**Prompt:**
Could every line below be written out exactly as it appears?

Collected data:

──────────

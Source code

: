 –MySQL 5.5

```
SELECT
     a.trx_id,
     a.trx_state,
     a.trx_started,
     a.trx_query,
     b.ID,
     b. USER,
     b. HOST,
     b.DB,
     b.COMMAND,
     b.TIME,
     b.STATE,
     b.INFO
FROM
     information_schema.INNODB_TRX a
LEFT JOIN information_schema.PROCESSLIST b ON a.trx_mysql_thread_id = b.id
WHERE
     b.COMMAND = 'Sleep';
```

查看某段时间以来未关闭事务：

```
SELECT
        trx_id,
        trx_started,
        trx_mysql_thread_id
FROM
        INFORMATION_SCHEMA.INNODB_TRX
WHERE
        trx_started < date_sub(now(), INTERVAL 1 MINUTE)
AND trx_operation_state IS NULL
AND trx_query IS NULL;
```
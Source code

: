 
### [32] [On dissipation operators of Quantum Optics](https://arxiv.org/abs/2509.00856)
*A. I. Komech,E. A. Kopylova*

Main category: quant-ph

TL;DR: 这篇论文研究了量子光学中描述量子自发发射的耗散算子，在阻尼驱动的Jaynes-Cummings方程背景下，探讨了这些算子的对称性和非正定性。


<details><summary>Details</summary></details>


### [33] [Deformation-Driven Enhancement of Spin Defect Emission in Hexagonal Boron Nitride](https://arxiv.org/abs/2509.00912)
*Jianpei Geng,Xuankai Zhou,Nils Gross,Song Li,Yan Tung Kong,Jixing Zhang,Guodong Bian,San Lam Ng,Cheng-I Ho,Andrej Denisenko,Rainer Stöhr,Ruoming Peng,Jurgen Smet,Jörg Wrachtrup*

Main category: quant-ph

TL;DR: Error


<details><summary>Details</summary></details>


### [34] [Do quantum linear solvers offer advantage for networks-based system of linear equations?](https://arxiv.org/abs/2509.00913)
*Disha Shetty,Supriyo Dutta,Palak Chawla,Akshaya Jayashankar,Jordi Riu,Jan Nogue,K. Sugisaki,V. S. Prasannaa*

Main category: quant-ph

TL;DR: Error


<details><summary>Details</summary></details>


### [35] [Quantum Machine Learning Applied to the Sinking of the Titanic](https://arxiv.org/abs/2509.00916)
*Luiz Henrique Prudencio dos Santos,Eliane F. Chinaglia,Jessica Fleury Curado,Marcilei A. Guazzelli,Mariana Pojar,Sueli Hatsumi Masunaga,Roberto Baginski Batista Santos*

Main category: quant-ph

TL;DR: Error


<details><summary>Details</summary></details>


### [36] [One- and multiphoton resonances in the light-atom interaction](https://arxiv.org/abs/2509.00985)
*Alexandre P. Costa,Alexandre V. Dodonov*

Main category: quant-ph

──────────

**Answer to this exercise:**
Source code

: –MySQL 5.5

```
SELECT
     a.trx_id,
     a.trx_state,
     a.trx_started,
     a.trx_query,
     b.ID,
     b. USER,
     b. HOST,
     b.DB,
     b.COMMAND,
     b.TIME,
     b.STATE,
     b.INFO
FROM
     information_schema.INNODB_TRX a
LEFT JOIN information_schema.PROCESSLIST b ON a.trx_mysql_thread_id = b.id
WHERE
     b.COMMAND = 'Sleep';
```

查看某段时间以来未关闭事务：

```
SELECT
        trx_id,
        trx_started,
        trx_mysql_thread_id
FROM
        INFORMATION_SCHEMA.INNODB_TRX
WHERE
        trx_started < date_sub(now(), INTERVAL 1 MINUTE)
AND trx_operation_state IS NULL
AND trx_query IS NULL;
```
Source code

: 
### [32] [On dissipation operators of Quantum Optics](https://arxiv.org/abs/2509.00856)
*A. I. Komech,E. A. Kopylova*

Main category: quant-ph

TL;DR: 这篇论文研究了量子光学中描述量子自发发射的耗散算子，在阻尼驱动的Jaynes-Cummings方程背景下，探讨了这些算子的对称性和非正定性。


<details><summary>Details</summary></details>


### [33] [Deformation-Driven Enhancement of Spin Defect Emission in Hexagonal Boron Nitride](https://arxiv.org/abs/2509.00912)
*Jianpei Geng,Xuankai Zhou,Nils Gross,Song Li,Yan Tung Kong,Jixing Zhang,Guodong Bian,San Lam Ng,Cheng-I Ho,Andrej Denisenko,Rainer Stöhr,Ruoming Peng,Jurgen Smet,Jörg Wrachtrup*

Main category: quant-ph

TL;DR: Error


<details><summary>Details</summary></details>


### [34] [Do quantum linear solvers offer advantage for networks-based system of linear equations?](https://arxiv.org/abs/2509.00913)
*Disha Shetty,Supriyo Dutta,Palak Chawla,Akshaya Jayashankar,Jordi Riu,Jan Nogue,K. Sugisaki,V. S. Prasannaa*

Main category: quant-ph

TL;DR: Error


<details><summary>Details</summary></details>


### [35] [Quantum Machine Learning Applied to the Sinking of the Titanic](https://arxiv.org/abs/2509.00916)
*Luiz Henrique Prudencio dos Santos,Eliane F. Chinaglia,Jessica Fleury Curado,Marcilei A. Guazzelli,Mariana Pojar,Sueli Hatsumi Masunaga,Roberto Baginski Batista Santos*

Main category: quant-ph

TL;DR: Error


<details><summary>Details</summary></details>


### [36] [One- and multiphoton resonances in the light-atom interaction](https://arxiv.org/abs/2509.00985)
*Alexandre P. Costa,Alexandre V. Dodonov*

Main category: quant-ph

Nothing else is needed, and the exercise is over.